Problem description:
Find the lines below that include the word "guest" and report how many there are, with no other text.
· · · · ·
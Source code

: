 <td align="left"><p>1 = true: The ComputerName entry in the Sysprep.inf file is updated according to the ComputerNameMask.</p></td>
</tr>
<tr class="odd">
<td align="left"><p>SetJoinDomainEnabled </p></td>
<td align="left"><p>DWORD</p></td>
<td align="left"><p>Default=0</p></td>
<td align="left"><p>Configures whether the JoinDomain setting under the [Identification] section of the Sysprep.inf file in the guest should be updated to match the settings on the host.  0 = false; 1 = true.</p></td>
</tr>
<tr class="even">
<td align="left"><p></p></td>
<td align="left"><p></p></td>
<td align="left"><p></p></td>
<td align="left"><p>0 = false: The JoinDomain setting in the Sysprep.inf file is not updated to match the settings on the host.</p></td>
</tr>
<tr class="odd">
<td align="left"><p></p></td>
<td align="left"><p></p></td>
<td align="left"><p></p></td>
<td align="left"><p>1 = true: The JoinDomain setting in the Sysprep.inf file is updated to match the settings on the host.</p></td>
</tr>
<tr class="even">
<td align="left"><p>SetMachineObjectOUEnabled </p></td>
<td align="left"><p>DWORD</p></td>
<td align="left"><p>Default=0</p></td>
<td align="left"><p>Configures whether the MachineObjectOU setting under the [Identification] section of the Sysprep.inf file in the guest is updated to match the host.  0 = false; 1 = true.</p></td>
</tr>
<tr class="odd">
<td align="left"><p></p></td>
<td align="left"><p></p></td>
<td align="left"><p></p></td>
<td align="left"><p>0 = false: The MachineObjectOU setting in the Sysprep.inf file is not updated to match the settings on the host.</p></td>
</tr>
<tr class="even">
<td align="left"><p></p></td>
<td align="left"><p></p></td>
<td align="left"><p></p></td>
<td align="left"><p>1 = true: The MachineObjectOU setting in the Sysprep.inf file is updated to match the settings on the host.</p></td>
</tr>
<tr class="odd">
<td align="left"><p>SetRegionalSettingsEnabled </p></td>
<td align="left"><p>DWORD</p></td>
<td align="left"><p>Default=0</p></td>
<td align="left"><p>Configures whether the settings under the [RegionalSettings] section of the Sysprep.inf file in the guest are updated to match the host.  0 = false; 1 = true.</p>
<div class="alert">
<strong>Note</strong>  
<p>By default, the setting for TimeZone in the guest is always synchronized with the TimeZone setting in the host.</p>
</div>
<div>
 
· · · · ·
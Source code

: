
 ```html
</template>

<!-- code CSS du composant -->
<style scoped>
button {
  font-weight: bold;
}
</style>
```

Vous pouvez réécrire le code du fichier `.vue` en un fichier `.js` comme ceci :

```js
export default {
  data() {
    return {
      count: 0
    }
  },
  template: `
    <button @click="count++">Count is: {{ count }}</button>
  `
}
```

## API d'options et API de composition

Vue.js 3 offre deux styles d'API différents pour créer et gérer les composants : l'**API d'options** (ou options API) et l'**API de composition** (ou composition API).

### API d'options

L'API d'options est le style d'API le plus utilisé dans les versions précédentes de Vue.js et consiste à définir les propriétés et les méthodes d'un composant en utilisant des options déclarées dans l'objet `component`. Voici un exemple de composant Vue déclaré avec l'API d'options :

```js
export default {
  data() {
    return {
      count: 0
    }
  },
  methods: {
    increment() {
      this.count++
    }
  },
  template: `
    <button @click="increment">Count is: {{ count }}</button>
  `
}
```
· · · · ·
Task output:
4